Since $f(a)\in B$, than $a\in A\cap f^{−1}(B)$, therefore $f(a)\in f[A \cap f^{−1}[B]]$, and: $f[A]\cap B \subseteq f[A \cap f^{−1}[B]].$
 A: Your first direction is great.
For the other direction,
if $y \in f(A \cap f^{-1}(B))$, then there is $ x \in X$ s.t $f(x)=y$ and $x\in A \cap f^{-1}(B) $ . Then by the second part, $f(x) \in B$ , and by the first part $y \in f(A)$
A: A different proof, using the fact that subsets form a Heyting algebra, $f^{-1}$ preserves the Heyting implication, and the adjuction $f \dashv f^{-1}$:
Given an arbitrary subset $C \subseteq Y$, we have
$\begin{equation}
\begin{split}
f(A) \cap B \subseteq C &\iff f(A) \subseteq (B \implies C) \\
&\iff A \subseteq f^{-1}(B \implies C) \\
&\iff A \subseteq (f^{-1}(B) \implies f^{-1}(C)) \\
&\iff A \cap f^{-1}(B) \subseteq f^{-1}(C) \\
&\iff f(A \cap f^{-1}(B)) \subseteq C
\end{split}
\end{equation}$
Therefore, we have $f(A) \cap B = f(A \cap f^{-1}(B))$ by the Yoneda Lemma. This proof holds in an arbitrary Heyting category (though typically, in category theory we write $\exists_f$ instead of $f$ to denote images).
For those who are not familiar with the notation $K \implies M$ where $K, M$ are sets, here is the definition.
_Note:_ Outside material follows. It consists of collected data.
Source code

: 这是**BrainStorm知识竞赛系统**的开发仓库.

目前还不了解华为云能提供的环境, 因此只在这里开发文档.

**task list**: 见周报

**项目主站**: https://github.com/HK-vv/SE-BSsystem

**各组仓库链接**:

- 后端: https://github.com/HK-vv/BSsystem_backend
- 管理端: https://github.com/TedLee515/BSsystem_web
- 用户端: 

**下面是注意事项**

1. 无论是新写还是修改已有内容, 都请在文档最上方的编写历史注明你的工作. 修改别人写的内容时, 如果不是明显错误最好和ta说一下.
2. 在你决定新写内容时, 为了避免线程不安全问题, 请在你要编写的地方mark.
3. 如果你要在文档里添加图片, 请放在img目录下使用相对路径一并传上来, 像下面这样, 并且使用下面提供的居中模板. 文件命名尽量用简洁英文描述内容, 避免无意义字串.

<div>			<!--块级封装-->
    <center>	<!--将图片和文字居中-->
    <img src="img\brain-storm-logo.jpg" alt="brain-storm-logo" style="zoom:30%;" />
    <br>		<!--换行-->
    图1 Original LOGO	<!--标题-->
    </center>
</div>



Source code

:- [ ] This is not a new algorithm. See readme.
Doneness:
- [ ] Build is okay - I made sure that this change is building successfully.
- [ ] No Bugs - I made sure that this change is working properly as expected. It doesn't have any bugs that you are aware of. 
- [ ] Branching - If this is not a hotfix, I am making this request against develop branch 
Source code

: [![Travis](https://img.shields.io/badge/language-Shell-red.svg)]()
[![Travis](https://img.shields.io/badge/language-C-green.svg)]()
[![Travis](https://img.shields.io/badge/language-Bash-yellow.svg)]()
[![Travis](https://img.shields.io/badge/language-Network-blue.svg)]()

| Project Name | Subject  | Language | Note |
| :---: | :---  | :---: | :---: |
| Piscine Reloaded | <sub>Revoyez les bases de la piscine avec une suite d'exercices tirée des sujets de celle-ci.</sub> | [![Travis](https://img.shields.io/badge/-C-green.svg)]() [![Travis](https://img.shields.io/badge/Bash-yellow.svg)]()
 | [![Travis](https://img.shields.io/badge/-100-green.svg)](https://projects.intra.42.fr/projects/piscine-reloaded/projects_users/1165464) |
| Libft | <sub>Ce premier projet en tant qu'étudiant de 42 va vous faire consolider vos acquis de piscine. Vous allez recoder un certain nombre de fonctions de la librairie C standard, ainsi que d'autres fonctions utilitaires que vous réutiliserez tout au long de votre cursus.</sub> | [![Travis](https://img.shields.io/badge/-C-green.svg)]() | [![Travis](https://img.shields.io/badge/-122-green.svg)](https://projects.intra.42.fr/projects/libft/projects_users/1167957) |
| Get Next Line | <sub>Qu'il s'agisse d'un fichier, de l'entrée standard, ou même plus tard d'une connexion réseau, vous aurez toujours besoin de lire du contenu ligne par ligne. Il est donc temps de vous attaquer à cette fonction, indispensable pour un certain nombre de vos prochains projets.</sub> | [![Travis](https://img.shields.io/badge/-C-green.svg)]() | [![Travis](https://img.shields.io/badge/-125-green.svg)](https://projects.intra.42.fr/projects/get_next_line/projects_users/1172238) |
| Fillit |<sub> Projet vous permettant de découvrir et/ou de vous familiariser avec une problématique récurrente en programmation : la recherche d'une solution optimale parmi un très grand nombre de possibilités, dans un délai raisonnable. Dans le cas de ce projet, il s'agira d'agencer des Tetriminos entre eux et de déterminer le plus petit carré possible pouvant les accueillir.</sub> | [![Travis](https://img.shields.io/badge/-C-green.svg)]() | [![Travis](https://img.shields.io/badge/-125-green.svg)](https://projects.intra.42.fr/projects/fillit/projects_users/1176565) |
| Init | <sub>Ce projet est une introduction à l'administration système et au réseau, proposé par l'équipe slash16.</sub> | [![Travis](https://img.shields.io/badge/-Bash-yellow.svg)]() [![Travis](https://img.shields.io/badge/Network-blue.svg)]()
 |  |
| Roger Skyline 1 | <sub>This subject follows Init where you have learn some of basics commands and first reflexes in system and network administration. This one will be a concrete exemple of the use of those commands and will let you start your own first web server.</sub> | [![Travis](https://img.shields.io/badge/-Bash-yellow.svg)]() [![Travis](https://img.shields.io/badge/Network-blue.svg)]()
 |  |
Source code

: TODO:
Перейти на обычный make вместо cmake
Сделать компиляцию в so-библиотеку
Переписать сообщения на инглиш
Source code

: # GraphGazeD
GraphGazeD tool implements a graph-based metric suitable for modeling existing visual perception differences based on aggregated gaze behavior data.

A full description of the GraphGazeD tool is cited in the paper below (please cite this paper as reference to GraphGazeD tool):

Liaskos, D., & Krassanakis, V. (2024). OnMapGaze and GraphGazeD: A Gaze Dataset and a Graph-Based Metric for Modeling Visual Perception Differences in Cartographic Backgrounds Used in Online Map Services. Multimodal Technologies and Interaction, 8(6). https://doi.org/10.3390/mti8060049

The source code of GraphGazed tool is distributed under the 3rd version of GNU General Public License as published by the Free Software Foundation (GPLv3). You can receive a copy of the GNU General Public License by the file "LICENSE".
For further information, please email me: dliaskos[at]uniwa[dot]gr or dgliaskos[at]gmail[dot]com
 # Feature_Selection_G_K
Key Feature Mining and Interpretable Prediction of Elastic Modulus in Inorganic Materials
Given subsets $K, M \subseteq N$, we define $K \implies M$ to be the set $\{x \in N | x \in K \implies x \in M\}$. Note that given subsets $J, K, M \subseteq N$, we have $J \subseteq (K \implies M)$ iff $J \cap K \subseteq M$ (this is the property used above). And note that $f^{-1}(K \implies M) = (f^{-1}(K) \implies f^{-1}(M))$ (also used above).